In 2004, Curt was diagnosed with prostate cancer, receiving treatment at UCSF for nearly three months in early 2005 before returning home. Unfortunately, the cancer had already spread, and further treatments succeeded in slowing, but not stopping, the progression of the disease. Until recently, he was still able to get around his home and take trips to town. While the cancer eventually spread so that over the last couple of months he was mostly confined to bed, Curt was able to stay home, fully alert and enjoying visits from friends and family. During his final weeks he said over and over how lucky he was for his family. Curt is survived by his brother Pat; his wife Patty Jo; five children Christopher (Tracy), Stephen, Kathleen (Steve), Brandon (Wendy) and David (Julia) and eight grandchildren: Sarah, Maia, Margot, Cassidy, Patrick, Braydon, Farron, and Finnegan. He is (and will be) sorely missed.

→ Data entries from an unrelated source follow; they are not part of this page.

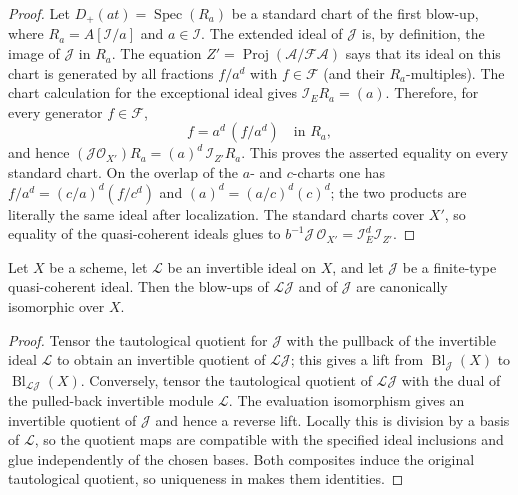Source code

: \begin{proof}
  Let $D_+(at)=\operatorname{Spec}(R_a)$ be a standard chart of the first
  blow-up, where $R_a=A[\mathcal I/a]$ and $a\in\mathcal I$.  The extended
  ideal of $\mathcal J$ is, by definition, the image of $\mathcal J$ in
  $R_a$.  The equation
  $Z'=\operatorname{Proj}(\mathcal A/\mathcal F\mathcal A)$ says that its
  ideal on this chart is generated by all fractions $f/a^d$ with
  $f\in\mathcal F$ (and their $R_a$-multiples).  The chart calculation for
  the exceptional ideal gives $\mathcal I_E R_a=(a)$.  Therefore, for every
  generator $f\in\mathcal F$,
  \[
    f=a^d\,(f/a^d)\quad\text{in }R_a,
  \]
  and hence
  $(\mathcal J\mathcal O_{X'})R_a=(a)^d\,\mathcal I_{Z'}R_a$.
  This proves the asserted equality on every standard chart.  On the overlap
  of the $a$- and $c$-charts one has
  $f/a^d=(c/a)^d(f/c^d)$ and $(a)^d=(a/c)^d(c)^d$; the two products are
  literally the same ideal after localization.  The standard charts cover
  $X'$, so equality of the quasi-coherent ideals glues to
  $b^{-1}\mathcal J\,\mathcal O_{X'}=\mathcal I_E^d\mathcal I_{Z'}$.
\end{proof}

\begin{lemma}
  \label{lemma:nagata-blowup-invertible-factor}

  Let $X$ be a scheme, let $\mathcal L$ be an invertible ideal on $X$, and
  let $\mathcal J$ be a finite-type quasi-coherent ideal.  Then the blow-ups
  of $\mathcal L\mathcal J$ and of $\mathcal J$ are canonically isomorphic
  over $X$.
\end{lemma}

\begin{proof}
  Tensor the tautological quotient for $\mathcal J$ with the pullback of the
  invertible ideal $\mathcal L$ to obtain an invertible quotient of
  $\mathcal L\mathcal J$; this gives a lift from
  $\operatorname{Bl}_{\mathcal J}(X)$ to
  $\operatorname{Bl}_{\mathcal L\mathcal J}(X)$.  Conversely, tensor the
  tautological quotient of $\mathcal L\mathcal J$ with the dual of the
  pulled-back invertible module $\mathcal L$.  The evaluation isomorphism
  gives an invertible quotient of $\mathcal J$ and hence a reverse lift.
  Locally this is division by a basis of $\mathcal L$, so the quotient maps
  are compatible with the specified ideal inclusions and glue independently
  of the chosen bases.  Both composites induce the original tautological
  quotient, so uniqueness in
   makes them identities.
\end{proof}

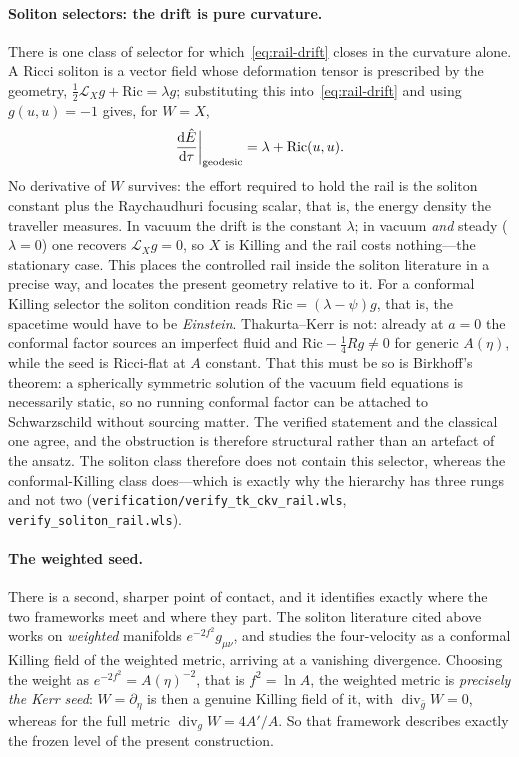 \documentclass[12pt]{iopart}
\theoremstyle{plain}
\theoremstyle{definition}
\theoremstyle{remark}
\newcommand{\Ehat}{\hat E}
\newcommand{\dd}{\mathrm{d}}
\begin{document}
\paragraph{Soliton selectors: the drift is pure curvature.} There is one class of
selector for which~\eqref{eq:rail-drift} closes in the curvature alone. A Ricci
soliton is a vector field whose deformation tensor is prescribed by the geometry,
$\tfrac12\mathcal L_Xg+\mathrm{Ric}=\lambda g$; substituting this
into~\eqref{eq:rail-drift} and using $g(u,u)=-1$ gives, for $W=X$,
\begin{equation}
    \frac{\dd\Ehat}{\dd\tau}\bigg|_{\rm geodesic}
      =\lambda+\mathrm{Ric}(u,u) .
    \label{eq:soliton-drift}
\end{equation}
No derivative of $W$ survives: the effort required to hold the rail is the
soliton constant plus the Raychaudhuri focusing scalar, that is, the energy
density the traveller measures. In vacuum the drift is the constant $\lambda$;
in vacuum \emph{and} steady ($\lambda=0$) one recovers $\mathcal L_Xg=0$, so $X$
is Killing and the rail costs nothing---the stationary case. This places the
controlled rail inside the soliton literature
\cite{Hamilton1986,Lecian2026Yamabe,Lecian2026Solitons} in a precise way, and
locates the present geometry relative to it. For a conformal Killing selector
the soliton condition reads $\mathrm{Ric}=(\lambda-\psi)g$, that is, the
spacetime would have to be \emph{Einstein}. Thakurta--Kerr is not: already at
$a=0$ the conformal factor sources an imperfect fluid and
$\mathrm{Ric}-\tfrac14Rg\neq0$ for generic $A(\eta)$, while the seed is
Ricci-flat at $A$ constant. That this must be so is Birkhoff's theorem: a
spherically symmetric solution of the vacuum field equations is necessarily
static, so no running conformal factor can be attached to Schwarzschild without
sourcing matter. The verified statement and the classical one agree, and the
obstruction is therefore structural rather than an artefact of the ansatz. The soliton class therefore does not contain this
selector, whereas the conformal-Killing class does---which is exactly why the
hierarchy has three rungs and not two
(\texttt{verification/verify\_tk\_ckv\_rail.wls},
\texttt{verify\_soliton\_rail.wls}).

\paragraph{The weighted seed.} There is a second, sharper point of contact, and
it identifies exactly where the two frameworks meet and where they part. The
soliton literature cited above works on \emph{weighted} manifolds
$e^{-2f^2}g_{\mu\nu}$, and studies the four-velocity as a conformal Killing field
of the weighted metric, arriving at a vanishing divergence. Choosing the weight
as $e^{-2f^2}=A(\eta)^{-2}$, that is $f^2=\ln A$, the weighted metric is
\emph{precisely the Kerr seed}: $W=\partial_\eta$ is then a genuine Killing field
of it, with $\operatorname{div}_{\bar g}W=0$, whereas for the full metric
$\operatorname{div}_gW=4A'/A$. So that framework describes exactly the frozen
level of the present construction.
\end{document}

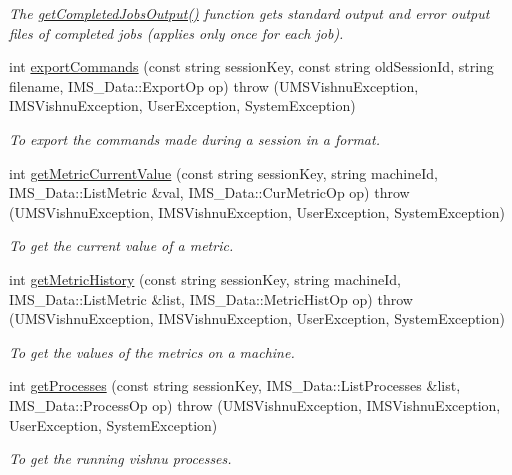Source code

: \begin{DoxyCompactItemize}
\begin{DoxyCompactList}\small\item\em The \hyperlink{namespacevishnu_aaedc4b5676f0c8e47f333316cff0b0a8}{getCompletedJobsOutput()} function gets standard output and error output files of completed jobs (applies only once for each job). \item\end{DoxyCompactList}\item 
int \hyperlink{namespacevishnu_ac6b5cc01ba9509aa07b89dd69ada02fa}{exportCommands} (const string sessionKey, const string oldSessionId, string filename, IMS\_\-Data::ExportOp op)  throw (UMSVishnuException, IMSVishnuException, UserException, SystemException)
\begin{DoxyCompactList}\small\item\em To export the commands made during a session in a format. \item\end{DoxyCompactList}\item 
int \hyperlink{namespacevishnu_ad83c65006cee9dbbd73881089cc1f441}{getMetricCurrentValue} (const string sessionKey, string machineId, IMS\_\-Data::ListMetric \&val, IMS\_\-Data::CurMetricOp op)  throw (UMSVishnuException, IMSVishnuException, UserException, SystemException)
\begin{DoxyCompactList}\small\item\em To get the current value of a metric. \item\end{DoxyCompactList}\item 
int \hyperlink{namespacevishnu_aaec1e90bd62e865d63ed47dc7b2e7638}{getMetricHistory} (const string sessionKey, string machineId, IMS\_\-Data::ListMetric \&list, IMS\_\-Data::MetricHistOp op)  throw (UMSVishnuException, IMSVishnuException, UserException, SystemException)
\begin{DoxyCompactList}\small\item\em To get the values of the metrics on a machine. \item\end{DoxyCompactList}\item 
int \hyperlink{namespacevishnu_a9ab3615d929a06aa5e1feca1be9e49d9}{getProcesses} (const string sessionKey, IMS\_\-Data::ListProcesses \&list, IMS\_\-Data::ProcessOp op)  throw (UMSVishnuException, IMSVishnuException, UserException, SystemException)
\begin{DoxyCompactList}\small\item\em To get the running vishnu processes. \item\end{DoxyCompactList}\item 

\end{DoxyCompactItemize}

Viewing will be from 10 a.m. to noon, Saturday, Aug. 20, 2016 at Kayser’s Chapel and from 9:30 to 10:30 a.m., Monday, Aug. 22 at Our Lady of Fatima Catholic Church. Holy Rosary will be prayed at 10:30 a.m., Aug. 22 followed by Mass of Christian Burial at 11 a.m. at Our Lady of Fatima. Interment will be in Guarding Angels Cemetery. Please sign the online guestbook at www.kayserschapel.com. Arrangements are in care of Kayser’s Chapel & Crematory. Thank you to Assured Hospice, Dr. Smith, and Dr. Kubasumi.